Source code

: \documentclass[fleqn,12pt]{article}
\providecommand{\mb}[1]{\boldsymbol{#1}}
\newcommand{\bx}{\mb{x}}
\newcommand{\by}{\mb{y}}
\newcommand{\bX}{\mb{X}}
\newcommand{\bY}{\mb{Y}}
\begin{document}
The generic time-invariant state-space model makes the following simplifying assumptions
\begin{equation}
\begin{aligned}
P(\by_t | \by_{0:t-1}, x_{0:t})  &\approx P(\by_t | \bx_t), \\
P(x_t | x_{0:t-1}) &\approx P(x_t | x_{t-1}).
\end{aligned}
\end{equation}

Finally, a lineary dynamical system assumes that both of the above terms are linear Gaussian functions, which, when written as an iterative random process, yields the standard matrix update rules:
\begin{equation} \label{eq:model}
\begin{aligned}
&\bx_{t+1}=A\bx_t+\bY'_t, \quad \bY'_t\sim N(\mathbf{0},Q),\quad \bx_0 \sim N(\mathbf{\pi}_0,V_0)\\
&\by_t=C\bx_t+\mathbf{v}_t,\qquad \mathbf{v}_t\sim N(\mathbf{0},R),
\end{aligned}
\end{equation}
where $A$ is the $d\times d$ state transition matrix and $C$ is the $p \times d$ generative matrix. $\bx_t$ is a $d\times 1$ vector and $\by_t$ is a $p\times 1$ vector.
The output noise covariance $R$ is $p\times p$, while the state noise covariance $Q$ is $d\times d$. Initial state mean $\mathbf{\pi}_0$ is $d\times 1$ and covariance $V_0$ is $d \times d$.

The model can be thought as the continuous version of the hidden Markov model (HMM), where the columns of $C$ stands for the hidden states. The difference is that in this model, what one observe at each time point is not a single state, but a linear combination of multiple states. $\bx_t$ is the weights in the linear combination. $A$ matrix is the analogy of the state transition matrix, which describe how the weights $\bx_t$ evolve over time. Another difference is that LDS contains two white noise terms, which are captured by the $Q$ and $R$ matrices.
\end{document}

——————————

__Brief__
Pick out the lines above containing the word "equation", then copy them.

__Solution__
\begin{equation}
\end{equation}
\begin{equation} \label{eq:model}
\end{equation}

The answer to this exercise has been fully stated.